To do: Report how many lines in the entries below have the word "dansolver" in them, and give no other words.

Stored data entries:
_ _ _ _

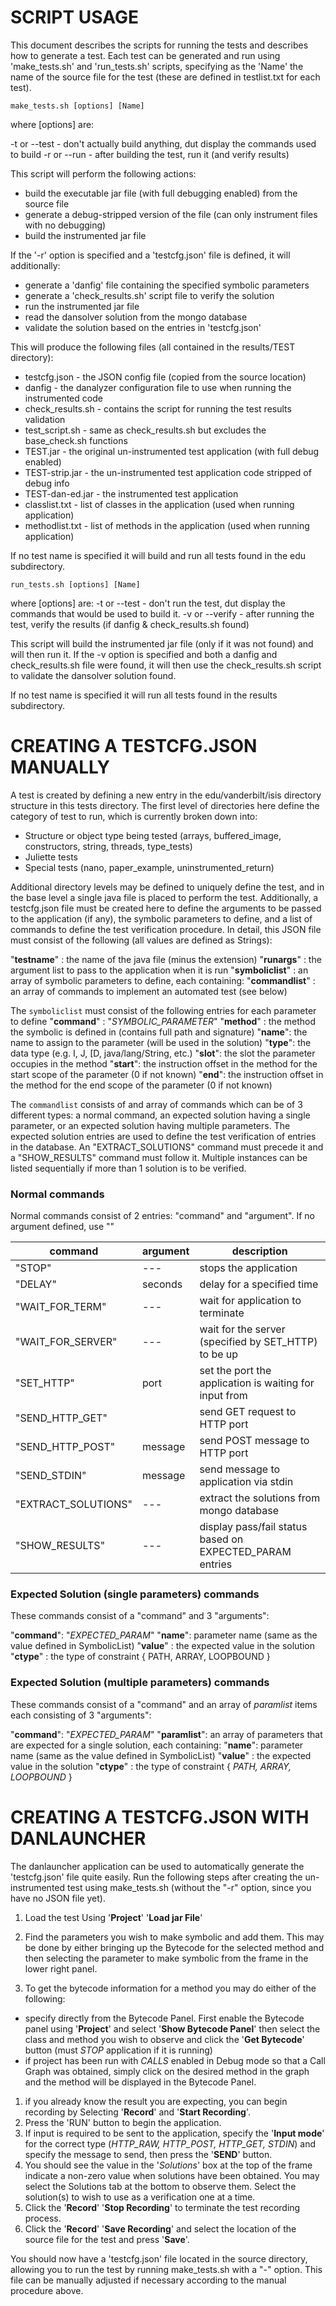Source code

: # SCRIPT USAGE

This document describes the scripts for running the tests and describes how to generate a test.
Each test can be generated and run using 'make_tests.sh' and 'run_tests.sh' scripts, specifying
as the 'Name' the name of the source file for the test (these are defined in testlist.txt
for each test).

`make_tests.sh [options] [Name]`

where [options] are:

-t or --test  - don't actually build anything, dut display the commands used to build
-r or --run   - after building the test, run it (and verify results)

This script will perform the following actions:

- build the executable jar file (with full debugging enabled) from the source file
- generate a debug-stripped version of the file (can only instrument files with no debugging)
- build the instrumented jar file

If the '-r' option is specified and a 'testcfg.json' file is defined, it will additionally:

- generate a 'danfig' file containing the specified symbolic parameters
- generate a 'check_results.sh' script file to verify the solution
- run the instrumented jar file
- read the dansolver solution from the mongo database
- validate the solution based on the entries in 'testcfg.json'
    
This will produce the following files (all contained in the results/TEST directory):

- testcfg.json     - the JSON config file (copied from the source location)
- danfig           - the danalyzer configuration file to use when running the instrumented code
- check_results.sh - contains the script for running the test results validation
- test_script.sh   - same as check_results.sh but excludes the base_check.sh functions
- TEST.jar         - the original un-instrumented test application (with full debug enabled)
- TEST-strip.jar   - the un-instrumented test application code stripped of debug info
- TEST-dan-ed.jar  - the instrumented test application
- classlist.txt    - list of classes in the application (used when running application)
- methodlist.txt   - list of methods in the application (used when running application)
    
If no test name is specified it will build and run all tests found in the edu subdirectory.

`run_tests.sh [options] [Name]`

where [options] are:
-t or --test   - don't run the test, dut display the commands that would be used to build it.
-v or --verify - after running the test, verify the results (if danfig & check_results.sh found)

This script will build the instrumented jar file (only if it was not found) and will then run it.
If the -v option is specified and both a danfig and check_results.sh file were found, it will
then use the check_results.sh script to validate the dansolver solution found.
    
If no test name is specified it will run all tests found in the results subdirectory.

# CREATING A TESTCFG.JSON MANUALLY

A test is created by defining a new entry in the edu/vanderbilt/isis directory structure in this
tests directory. The first level of directories here define the category of test to run, which
is currently broken down into:

- Structure or object type being tested (arrays, buffered_image, constructors, string, threads, type_tests)
- Juliette tests
- Special tests (nano, paper_example, uninstrumented_return)
  
Additional directory levels may be defined to uniquely define the test, and in the base level
a single java file is placed to perform the test. Additionally, a testcfg.json file must be
created here to define the arguments to be passed to the application (if any), the symbolic
parameters to define, and a list of commands to define the test verification procedure.
In detail, this JSON file must consist of the following (all values are defined as Strings):
  
  "**testname**" : the name of the java file (minus the extension)
  "**runargs**" : the argument list to pass to the application when it is run
  "**symboliclist**" : an array of symbolic parameters to define, each containing:
  "**commandlist**" : an array of commands to implement an automated test (see below)

The `symboliclist` must consist of the following entries for each parameter to define
  "**command**" : "*SYMBOLIC_PARAMETER*"
  "**method**" : the method the symbolic is defined in (contains full path and signature)
  "**name**": the name to assign to the parameter (will be used in the solution)
  "**type**": the data type (e.g. I, J, [D, java/lang/String, etc.)
  "**slot**": the slot the parameter occupies in the method
  "**start**": the instruction offset in the method for the start scope of the parameter (0 if not known)
  "**end**": the instruction offset in the method for the end scope of the parameter (0 if not known)

The `commandlist` consists of and array of commands which can be of 3 different types:
a normal command, an expected solution having a single parameter, or an expected solution
having multiple parameters. The expected solution entries are used to define the test
verification of entries in the database. An "EXTRACT_SOLUTIONS" command must precede it
and a "SHOW_RESULTS" command must follow it. Multiple instances can be listed sequentially
if more than 1 solution is to be verified.

### Normal commands

Normal commands consist of 2 entries: "command" and "argument". If no argument defined, use ""

  command             | argument    | description
  ------------------- | ----------- | ------------------------------------------------------------
  "STOP"              | ---         | stops the application
  "DELAY"             | seconds     | delay for a specified time
  "WAIT_FOR_TERM"     | ---         | wait for application to terminate
  "WAIT_FOR_SERVER"   | ---         | wait for the server (specified by SET_HTTP) to be up
  "SET_HTTP"          | port        | set the port the application is waiting for input from
  "SEND_HTTP_GET"     |             | send GET request to HTTP port
  "SEND_HTTP_POST"    | message     | send POST message to HTTP port
  "SEND_STDIN"        | message     | send message to application via stdin
  "EXTRACT_SOLUTIONS" | ---         | extract the solutions from mongo database
  "SHOW_RESULTS"      | ---         | display pass/fail status based on EXPECTED_PARAM entries
    
### Expected Solution (single parameters) commands

These commands consist of a "command" and 3 "arguments":

  "**command**": "*EXPECTED_PARAM*"
  "**name**": parameter name (same as the value defined in SymbolicList)
  "**value**" : the expected value in the solution
  "**ctype**" : the type of constraint { PATH, ARRAY, LOOPBOUND }
    
### Expected Solution (multiple parameters) commands

These commands consist of a "command" and an array of *paramlist* items each consisting of 3 "arguments":

  "**command**": "*EXPECTED_PARAM*"
  "**paramlist**": an array of parameters that are expected for a single solution, each containing:
      "**name**": parameter name (same as the value defined in SymbolicList)
      "**value**" : the expected value in the solution
      "**ctype**" : the type of constraint { *PATH, ARRAY, LOOPBOUND* }
    
# CREATING A TESTCFG.JSON WITH DANLAUNCHER

The danlauncher application can be used to automatically generate the 'testcfg.json' file quite
easily. Run the following steps after creating the un-instrumented test using make_tests.sh
(without the "-r" option, since you have no JSON file yet).
  
1. Load the test Using '**Project**' '**Load jar File**'
1. Find the parameters you wish to make symbolic and add them. This may be done by either bringing
up the Bytecode for the selected method and then selecting the parameter to make symbolic
from the frame in the lower right panel.
    
1. To get the bytecode information for a method you may do either of the following:
  - specify directly from the Bytecode Panel. First enable the Bytecode panel using
'**Project**' and select '**Show Bytecode Panel**' then select the class and method you wish to
observe and click the '**Get Bytecode**' button (must *STOP* application if it is running)
  - if project has been run with *CALLS* enabled in Debug mode so that a Call Graph was obtained,
simply click on the desired method in the graph and the method will be displayed in the
Bytecode Panel.
       
1. if you already know the result you are expecting, you can begin recording by Selecting '**Record**' and '**Start Recording**'.
1. Press the 'RUN' button to begin the application.
1. If input is required to be sent to the application, specify the '**Input mode**' for the correct
type (*HTTP_RAW, HTTP_POST, HTTP_GET, STDIN*) and specify the message to send, then press the '**SEND**' button.
1. You should see the value in the '*Solutions*' box at the top of the frame indicate a non-zero
value when solutions have been obtained. You may select the Solutions tab at the bottom to
observe them. Select the solution(s) to wish to use as a verification one at a time.
1. Click the '**Record**' '**Stop Recording**' to terminate the test recording process.
1. Click the '**Record**' '**Save Recording**' and select the location of the source file for the test and press '**Save**'.

You should now have a 'testcfg.json' file located in the source directory, allowing you to
run the test by running make_tests.sh with a "-" option. This file can be manually adjusted
if necessary according to the manual procedure above.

_ _ _ _

Problem solution: 2